‘Çocuklarımızın düşü barıştı’

Suruç Katliamı’nda hayatını kaybeden “33 Düş Yolsusu”nun aileleri ve katliamda yaralananlar 10 yıldır adalet mücadelesi veriyor. Aileler, çocuklarının hayallerini gerçekleştirmek ve faillerin cezalandırılmasını sağlamaktan vazgeçmeyeceklerini vurguladı.

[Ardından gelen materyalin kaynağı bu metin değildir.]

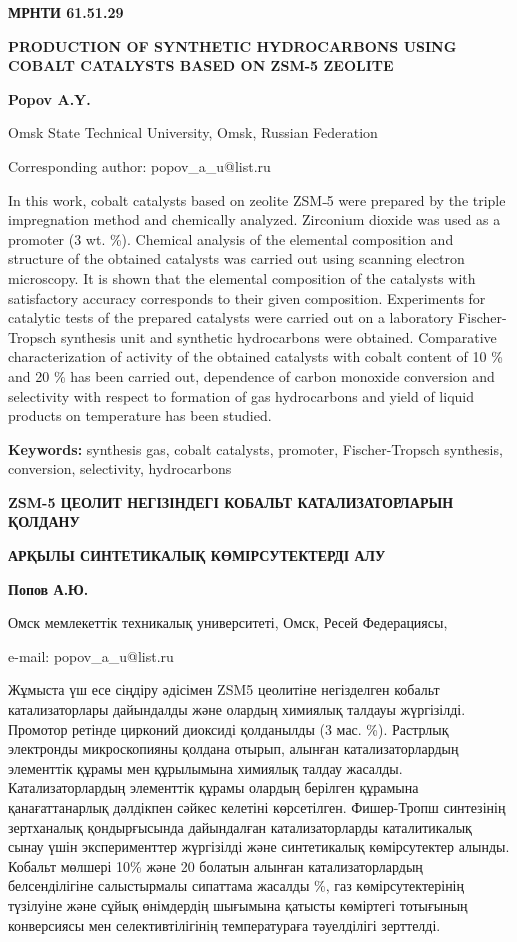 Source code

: \newpage
{\bfseries МРНТИ 61.51.29}

{\bfseries PRODUCTION OF SYNTHETIC HYDROCARBONS USING COBALT CATALYSTS
BASED ON ZSM-5 ZEOLITE}

{\bfseries Popov A.Y.}

Omsk State Technical University, Omsk, Russian Federation

Corresponding author: popov\_a\_u@list.ru

In this work, cobalt catalysts based on zeolite ZSM˗5 were prepared by
the triple impregnation method and chemically analyzed. Zirconium
dioxide was used as a promoter (3 wt. \%). Chemical analysis of the
elemental composition and structure of the obtained catalysts was
carried out using scanning electron microscopy. It is shown that the
elemental composition of the catalysts with satisfactory accuracy
corresponds to their given composition. Experiments for catalytic tests
of the prepared catalysts were carried out on a laboratory
Fischer-Tropsch synthesis unit and synthetic hydrocarbons were obtained.
Comparative characterization of activity of the obtained catalysts with
cobalt content of 10 \% and 20 \% has been carried out, dependence of
carbon monoxide conversion and selectivity with respect to formation of
gas hydrocarbons and yield of liquid products on temperature has been
studied.

{\bfseries Keywords:} synthesis gas, cobalt catalysts, promoter,
Fischer-Tropsch synthesis, conversion, selectivity, hydrocarbons

{\bfseries ZSM-5 ЦЕОЛИТ НЕГІЗІНДЕГІ КОБАЛЬТ КАТАЛИЗАТОРЛАРЫН ҚОЛДАНУ}

{\bfseries АРҚЫЛЫ СИНТЕТИКАЛЫҚ КӨМІРСУТЕКТЕРДІ АЛУ}

{\bfseries Попов А.Ю.}

Омск мемлекеттік техникалық университеті, Омск, Ресей Федерациясы,

e-mail: popov\_a\_u@list.ru

Жұмыста үш есе сіңдіру әдісімен ZSM5 цеолитіне негізделген кобальт
катализаторлары дайындалды және олардың химиялық талдауы жүргізілді.
Промотор ретінде цирконий диоксиді қолданылды (3 мас. \%). Растрлық
электронды микроскопияны қолдана отырып, алынған катализаторлардың
элементтік құрамы мен құрылымына химиялық талдау жасалды.
Катализаторлардың элементтік құрамы олардың берілген құрамына
қанағаттанарлық дәлдікпен сәйкес келетіні көрсетілген. Фишер-Тропш
синтезінің зертханалық қондырғысында дайындалған катализаторларды
каталитикалық сынау үшін эксперименттер жүргізілді және синтетикалық
көмірсутектер алынды. Кобальт мөлшері 10\% және 20 болатын алынған
катализаторлардың белсенділігіне салыстырмалы сипаттама жасалды \%, газ
көмірсутектерінің түзілуіне және сұйық өнімдердің шығымына қатысты
көміртегі тотығының конверсиясы мен селективтілігінің температураға
тәуелділігі зерттелді.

‘Çocuklarımızın düşü barıştı’
‘Çocuklarımızın düşü barıştı’
Haber Merkezi
  • Yayınlanma: 19 Temmuz 2025 11:11
  • Güncellenme: 19 Temmuz 2025 11:15

Kuzey ve Doğu Suriye’nin Kobani kentindeki çocuklara oyuncak götürmek ve kentin inşasına katkı sunmak için Sosyalist Gençlik Dernekleri Federasyonu (SGDF) öncülüğünde bir araya gençler, yola çıkmadan önce 20 Temmuz 2015 tarihinde Şanlıurfa’nın Suruç ilçesinde bulunan Amara Kültür Merkezi’nde açıklama yapmak istedi.

Açıklamaya dönük IŞİD’in bombalı saldırısında 33 kişi hayatını kaybetti. Katledilen gençler, hayallerinin yarım kalması nedeniyle “33 Düş Yolcusu” olarak hafızalara kazındı.

10 yıllık süreçte katliamın ardındaki güçler ortaya çıkarılmazken, adalet mücadelesi veren aileler hakkında birçok soruşturma ve dava açıldı.

Katliamda yaşamını yitiren 22 yaşındaki Veysel Özdemir ve 27 yaşındaki Çağdaş Aydın’ın aileleri de 10 yıldır adalet mücadelesi veriyor.

Özdemir’in ikizi olan Hevidan Özdemir, “Veysel yalnızca kardeşim değil, içimin yarısıydı. Onlar savaş mağduru çocuklara oyuncak, kitap, sevgi götürmek istiyorlardı. Yaraları sarmak ve umut olmak istiyorlardı. Onun hayali, yıkılan yerlerde yaşamı yeniden yeşertmekti. Biz de burada onun adını yaşatmaya, onun anısını taşımaya devam ediyoruz” diye konuştu.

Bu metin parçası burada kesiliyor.